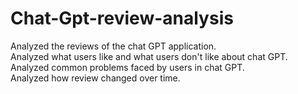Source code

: # Chat-Gpt-review-analysis
 Analyzed the reviews of the chat GPT application.
 <br />Analyzed what users like and what users don't like about chat GPT.
 <br /> Analyzed common problems faced by users in chat GPT.
 <br /> Analyzed how review changed over time.
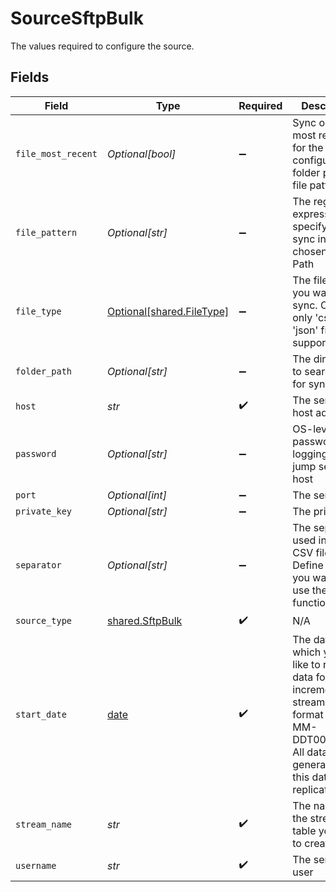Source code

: # SourceSftpBulk

The values required to configure the source.


## Fields

| Field                                                                                                                                                                    | Type                                                                                                                                                                     | Required                                                                                                                                                                 | Description                                                                                                                                                              | Example                                                                                                                                                                  |
| ------------------------------------------------------------------------------------------------------------------------------------------------------------------------ | ------------------------------------------------------------------------------------------------------------------------------------------------------------------------ | ------------------------------------------------------------------------------------------------------------------------------------------------------------------------ | ------------------------------------------------------------------------------------------------------------------------------------------------------------------------ | ------------------------------------------------------------------------------------------------------------------------------------------------------------------------ |
| `file_most_recent`                                                                                                                                                       | *Optional[bool]*                                                                                                                                                         | :heavy_minus_sign:                                                                                                                                                       | Sync only the most recent file for the configured folder path and file pattern                                                                                           |                                                                                                                                                                          |
| `file_pattern`                                                                                                                                                           | *Optional[str]*                                                                                                                                                          | :heavy_minus_sign:                                                                                                                                                       | The regular expression to specify files for sync in a chosen Folder Path                                                                                                 | log-([0-9]{4})([0-9]{2})([0-9]{2}) - This will filter files which  `log-yearmmdd`                                                                                        |
| `file_type`                                                                                                                                                              | [Optional[shared.FileType]](../../models/shared/filetype.md)                                                                                                             | :heavy_minus_sign:                                                                                                                                                       | The file type you want to sync. Currently only 'csv' and 'json' files are supported.                                                                                     | csv                                                                                                                                                                      |
| `folder_path`                                                                                                                                                            | *Optional[str]*                                                                                                                                                          | :heavy_minus_sign:                                                                                                                                                       | The directory to search files for sync                                                                                                                                   | /logs/2022                                                                                                                                                               |
| `host`                                                                                                                                                                   | *str*                                                                                                                                                                    | :heavy_check_mark:                                                                                                                                                       | The server host address                                                                                                                                                  | www.host.com                                                                                                                                                             |
| `password`                                                                                                                                                               | *Optional[str]*                                                                                                                                                          | :heavy_minus_sign:                                                                                                                                                       | OS-level password for logging into the jump server host                                                                                                                  |                                                                                                                                                                          |
| `port`                                                                                                                                                                   | *Optional[int]*                                                                                                                                                          | :heavy_minus_sign:                                                                                                                                                       | The server port                                                                                                                                                          | 22                                                                                                                                                                       |
| `private_key`                                                                                                                                                            | *Optional[str]*                                                                                                                                                          | :heavy_minus_sign:                                                                                                                                                       | The private key                                                                                                                                                          |                                                                                                                                                                          |
| `separator`                                                                                                                                                              | *Optional[str]*                                                                                                                                                          | :heavy_minus_sign:                                                                                                                                                       | The separator used in the CSV files. Define None if you want to use the Sniffer functionality                                                                            | ,                                                                                                                                                                        |
| `source_type`                                                                                                                                                            | [shared.SftpBulk](../../models/shared/sftpbulk.md)                                                                                                                       | :heavy_check_mark:                                                                                                                                                       | N/A                                                                                                                                                                      |                                                                                                                                                                          |
| `start_date`                                                                                                                                                             | [date](https://docs.python.org/3/library/datetime.html#date-objects)                                                                                                     | :heavy_check_mark:                                                                                                                                                       | The date from which you'd like to replicate data for all incremental streams, in the format YYYY-MM-DDT00:00:00Z. All data generated after this date will be replicated. | 2017-01-25T00:00:00Z                                                                                                                                                     |
| `stream_name`                                                                                                                                                            | *str*                                                                                                                                                                    | :heavy_check_mark:                                                                                                                                                       | The name of the stream or table you want to create                                                                                                                       | ftp_contacts                                                                                                                                                             |
| `username`                                                                                                                                                               | *str*                                                                                                                                                                    | :heavy_check_mark:                                                                                                                                                       | The server user                                                                                                                                                          |                                                                                                                                                                          |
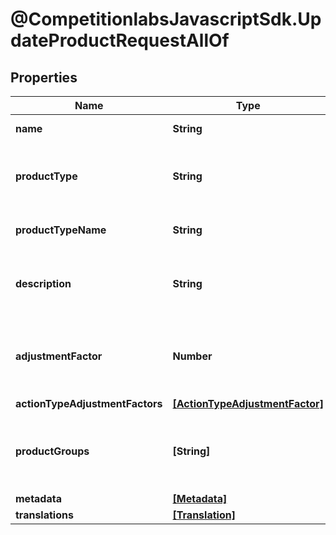 # @CompetitionlabsJavascriptSdk.UpdateProductRequestAllOf

## Properties

Name | Type | Description | Notes
------------ | ------------- | ------------- | -------------
**name** | **String** | The name of the product | [optional] 
**productType** | **String** | The categorisation of this product by its type | [optional] 
**productTypeName** | **String** | The name of this product by its type | [optional] 
**description** | **String** | The description of the product for your reference | [optional] 
**adjustmentFactor** | **Number** | The multiplier to apply to source values received for this product events | [optional] 
**actionTypeAdjustmentFactors** | [**[ActionTypeAdjustmentFactor]**](docs/ActionTypeAdjustmentFactor.md) |  | [optional] 
**productGroups** | **[String]** | A list of Strings used to tag products with taxonomy terms | [optional] 
**metadata** | [**[Metadata]**](docs/Metadata.md) |  | [optional] 
**translations** | [**[Translation]**](docs/Translation.md) |  | [optional]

**Task objective**
Write out every entry above exactly, minus the pictures.

**Answer area**
Source code

: # Chat-Gpt-review-analysis
 Analyzed the reviews of the chat GPT application.
 <br />Analyzed what users like and what users don't like about chat GPT.
 <br /> Analyzed common problems faced by users in chat GPT.
 <br /> Analyzed how review changed over time.
Source code

: # SourceSftpBulk

The values required to configure the source.


## Fields

| Field                                                                                                                                                                    | Type                                                                                                                                                                     | Required                                                                                                                                                                 | Description                                                                                                                                                              | Example                                                                                                                                                                  |
| ------------------------------------------------------------------------------------------------------------------------------------------------------------------------ | ------------------------------------------------------------------------------------------------------------------------------------------------------------------------ | ------------------------------------------------------------------------------------------------------------------------------------------------------------------------ | ------------------------------------------------------------------------------------------------------------------------------------------------------------------------ | ------------------------------------------------------------------------------------------------------------------------------------------------------------------------ |
| `file_most_recent`                                                                                                                                                       | *Optional[bool]*                                                                                                                                                         | :heavy_minus_sign:                                                                                                                                                       | Sync only the most recent file for the configured folder path and file pattern                                                                                           |                                                                                                                                                                          |
| `file_pattern`                                                                                                                                                           | *Optional[str]*                                                                                                                                                          | :heavy_minus_sign:                                                                                                                                                       | The regular expression to specify files for sync in a chosen Folder Path                                                                                                 | log-([0-9]{4})([0-9]{2})([0-9]{2}) - This will filter files which  `log-yearmmdd`                                                                                        |
| `file_type`                                                                                                                                                              | [Optional[shared.FileType]](../../models/shared/filetype.md)                                                                                                             | :heavy_minus_sign:                                                                                                                                                       | The file type you want to sync. Currently only 'csv' and 'json' files are supported.                                                                                     | csv                                                                                                                                                                      |
| `folder_path`                                                                                                                                                            | *Optional[str]*                                                                                                                                                          | :heavy_minus_sign:                                                                                                                                                       | The directory to search files for sync                                                                                                                                   | /logs/2022                                                                                                                                                               |
| `host`                                                                                                                                                                   | *str*                                                                                                                                                                    | :heavy_check_mark:                                                                                                                                                       | The server host address                                                                                                                                                  | www.host.com                                                                                                                                                             |
| `password`                                                                                                                                                               | *Optional[str]*                                                                                                                                                          | :heavy_minus_sign:                                                                                                                                                       | OS-level password for logging into the jump server host                                                                                                                  |                                                                                                                                                                          |
| `port`                                                                                                                                                                   | *Optional[int]*                                                                                                                                                          | :heavy_minus_sign:                                                                                                                                                       | The server port                                                                                                                                                          | 22                                                                                                                                                                       |
| `private_key`                                                                                                                                                            | *Optional[str]*                                                                                                                                                          | :heavy_minus_sign:                                                                                                                                                       | The private key                                                                                                                                                          |                                                                                                                                                                          |
| `separator`                                                                                                                                                              | *Optional[str]*                                                                                                                                                          | :heavy_minus_sign:                                                                                                                                                       | The separator used in the CSV files. Define None if you want to use the Sniffer functionality                                                                            | ,                                                                                                                                                                        |
| `source_type`                                                                                                                                                            | [shared.SftpBulk](../../models/shared/sftpbulk.md)                                                                                                                       | :heavy_check_mark:                                                                                                                                                       | N/A                                                                                                                                                                      |                                                                                                                                                                          |
| `start_date`                                                                                                                                                             | [date](https://docs.python.org/3/library/datetime.html#date-objects)                                                                                                     | :heavy_check_mark:                                                                                                                                                       | The date from which you'd like to replicate data for all incremental streams, in the format YYYY-MM-DDT00:00:00Z. All data generated after this date will be replicated. | 2017-01-25T00:00:00Z                                                                                                                                                     |
| `stream_name`                                                                                                                                                            | *str*                                                                                                                                                                    | :heavy_check_mark:                                                                                                                                                       | The name of the stream or table you want to create                                                                                                                       | ftp_contacts                                                                                                                                                             |
| `username`                                                                                                                                                               | *str*                                                                                                                                                                    | :heavy_check_mark:                                                                                                                                                       | The server user                                                                                                                                                          |                                                                                                                                                                          |
 # @CompetitionlabsJavascriptSdk.UpdateProductRequestAllOf

## Properties

Name | Type | Description | Notes
------------ | ------------- | ------------- | -------------
**name** | **String** | The name of the product | [optional] 
**productType** | **String** | The categorisation of this product by its type | [optional] 
**productTypeName** | **String** | The name of this product by its type | [optional] 
**description** | **String** | The description of the product for your reference | [optional] 
**adjustmentFactor** | **Number** | The multiplier to apply to source values received for this product events | [optional] 
**actionTypeAdjustmentFactors** | [**[ActionTypeAdjustmentFactor]**](docs/ActionTypeAdjustmentFactor.md) |  | [optional] 
**productGroups** | **[String]** | A list of Strings used to tag products with taxonomy terms | [optional] 
**metadata** | [**[Metadata]**](docs/Metadata.md) |  | [optional] 
**translations** | [**[Translation]**](docs/Translation.md) |  | [optional]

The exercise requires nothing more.